EXERCISE INPUTS: Begin

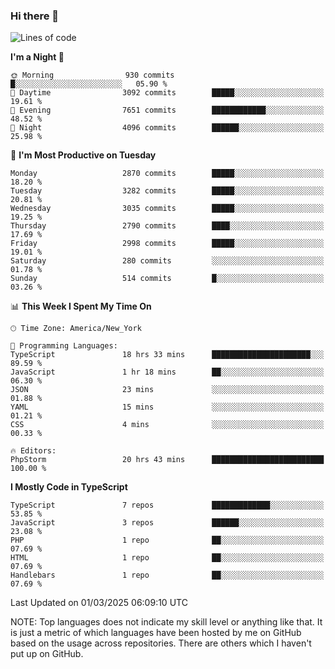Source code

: ### Hi there 👋

<!--
**LynxJinxxy/LynxJinxxy** is a ✨ _special_ ✨ repository because its `README.md` (this file) appears on your GitHub profile.

Here are some ideas to get you started:

- 🔭 I’m currently working on ...
- 🌱 I’m currently learning ...
- 👯 I’m looking to collaborate on ...
- 🤔 I’m looking for help with ...
- 💬 Ask me about ...
- 📫 How to reach me: ...
- 😄 Pronouns: ...
- ⚡ Fun fact: ...
-->

<!--START_SECTION:waka-->
![Lines of code](https://img.shields.io/badge/From%20Hello%20World%20I%27ve%20Written-24.7%20million%20lines%20of%20code-blue)

**I'm a Night 🦉** 

```text
🌞 Morning                930 commits         █░░░░░░░░░░░░░░░░░░░░░░░░   05.90 % 
🌆 Daytime                3092 commits        █████░░░░░░░░░░░░░░░░░░░░   19.61 % 
🌃 Evening                7651 commits        ████████████░░░░░░░░░░░░░   48.52 % 
🌙 Night                  4096 commits        ██████░░░░░░░░░░░░░░░░░░░   25.98 % 
```
📅 **I'm Most Productive on Tuesday** 

```text
Monday                   2870 commits        █████░░░░░░░░░░░░░░░░░░░░   18.20 % 
Tuesday                  3282 commits        █████░░░░░░░░░░░░░░░░░░░░   20.81 % 
Wednesday                3035 commits        █████░░░░░░░░░░░░░░░░░░░░   19.25 % 
Thursday                 2790 commits        ████░░░░░░░░░░░░░░░░░░░░░   17.69 % 
Friday                   2998 commits        █████░░░░░░░░░░░░░░░░░░░░   19.01 % 
Saturday                 280 commits         ░░░░░░░░░░░░░░░░░░░░░░░░░   01.78 % 
Sunday                   514 commits         █░░░░░░░░░░░░░░░░░░░░░░░░   03.26 % 
```


📊 **This Week I Spent My Time On** 

```text
🕑︎ Time Zone: America/New_York

💬 Programming Languages: 
TypeScript               18 hrs 33 mins      ██████████████████████░░░   89.59 % 
JavaScript               1 hr 18 mins        ██░░░░░░░░░░░░░░░░░░░░░░░   06.30 % 
JSON                     23 mins             ░░░░░░░░░░░░░░░░░░░░░░░░░   01.88 % 
YAML                     15 mins             ░░░░░░░░░░░░░░░░░░░░░░░░░   01.21 % 
CSS                      4 mins              ░░░░░░░░░░░░░░░░░░░░░░░░░   00.33 % 

🔥 Editors: 
PhpStorm                 20 hrs 43 mins      █████████████████████████   100.00 % 
```

**I Mostly Code in TypeScript** 

```text
TypeScript               7 repos             █████████████░░░░░░░░░░░░   53.85 % 
JavaScript               3 repos             ██████░░░░░░░░░░░░░░░░░░░   23.08 % 
PHP                      1 repo              ██░░░░░░░░░░░░░░░░░░░░░░░   07.69 % 
HTML                     1 repo              ██░░░░░░░░░░░░░░░░░░░░░░░   07.69 % 
Handlebars               1 repo              ██░░░░░░░░░░░░░░░░░░░░░░░   07.69 % 
```




 Last Updated on 01/03/2025 06:09:10 UTC
<!--END_SECTION:waka-->
NOTE: Top languages does not indicate my skill level or anything like that. It is just a metric of which languages have been hosted by me on GitHub based on the usage across repositories. There are others which I haven't put up on GitHub.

EXERCISE INPUTS: End

## TASK REQUIREMENTS
The records above must be printed exactly, but the pictures they hold should be omitted.

## FINISHED EXERCISE
Source code

: ### Hi there 👋

<!--
**LynxJinxxy/LynxJinxxy** is a ✨ _special_ ✨ repository because its `README.md` (this file) appears on your GitHub profile.

Here are some ideas to get you started:

- 🔭 I’m currently working on ...
- 🌱 I’m currently learning ...
- 👯 I’m looking to collaborate on ...
- 🤔 I’m looking for help with ...
- 💬 Ask me about ...
- 📫 How to reach me: ...
- 😄 Pronouns: ...
- ⚡ Fun fact: ...
-->

<!--START_SECTION:waka-->
![Lines of code](https://img.shields.io/badge/From%20Hello%20World%20I%27ve%20Written-24.7%20million%20lines%20of%20code-blue)

**I'm a Night 🦉** 

```text
🌞 Morning                930 commits         █░░░░░░░░░░░░░░░░░░░░░░░░   05.90 % 
🌆 Daytime                3092 commits        █████░░░░░░░░░░░░░░░░░░░░   19.61 % 
🌃 Evening                7651 commits        ████████████░░░░░░░░░░░░░   48.52 % 
🌙 Night                  4096 commits        ██████░░░░░░░░░░░░░░░░░░░   25.98 % 
```
📅 **I'm Most Productive on Tuesday** 

```text
Monday                   2870 commits        █████░░░░░░░░░░░░░░░░░░░░   18.20 % 
Tuesday                  3282 commits        █████░░░░░░░░░░░░░░░░░░░░   20.81 % 
Wednesday                3035 commits        █████░░░░░░░░░░░░░░░░░░░░   19.25 % 
Thursday                 2790 commits        ████░░░░░░░░░░░░░░░░░░░░░   17.69 % 
Friday                   2998 commits        █████░░░░░░░░░░░░░░░░░░░░   19.01 % 
Saturday                 280 commits         ░░░░░░░░░░░░░░░░░░░░░░░░░   01.78 % 
Sunday                   514 commits         █░░░░░░░░░░░░░░░░░░░░░░░░   03.26 % 
```


📊 **This Week I Spent My Time On** 

```text
🕑︎ Time Zone: America/New_York

💬 Programming Languages: 
TypeScript               18 hrs 33 mins      ██████████████████████░░░   89.59 % 
JavaScript               1 hr 18 mins        ██░░░░░░░░░░░░░░░░░░░░░░░   06.30 % 
JSON                     23 mins             ░░░░░░░░░░░░░░░░░░░░░░░░░   01.88 % 
YAML                     15 mins             ░░░░░░░░░░░░░░░░░░░░░░░░░   01.21 % 
CSS                      4 mins              ░░░░░░░░░░░░░░░░░░░░░░░░░   00.33 % 

🔥 Editors: 
PhpStorm                 20 hrs 43 mins      █████████████████████████   100.00 % 
```

**I Mostly Code in TypeScript** 

```text
TypeScript               7 repos             █████████████░░░░░░░░░░░░   53.85 % 
JavaScript               3 repos             ██████░░░░░░░░░░░░░░░░░░░   23.08 % 
PHP                      1 repo              ██░░░░░░░░░░░░░░░░░░░░░░░   07.69 % 
HTML                     1 repo              ██░░░░░░░░░░░░░░░░░░░░░░░   07.69 % 
Handlebars               1 repo              ██░░░░░░░░░░░░░░░░░░░░░░░   07.69 % 
```




 Last Updated on 01/03/2025 06:09:10 UTC
<!--END_SECTION:waka-->
NOTE: Top languages does not indicate my skill level or anything like that. It is just a metric of which languages have been hosted by me on GitHub based on the usage across repositories. There are others which I haven't put up on GitHub.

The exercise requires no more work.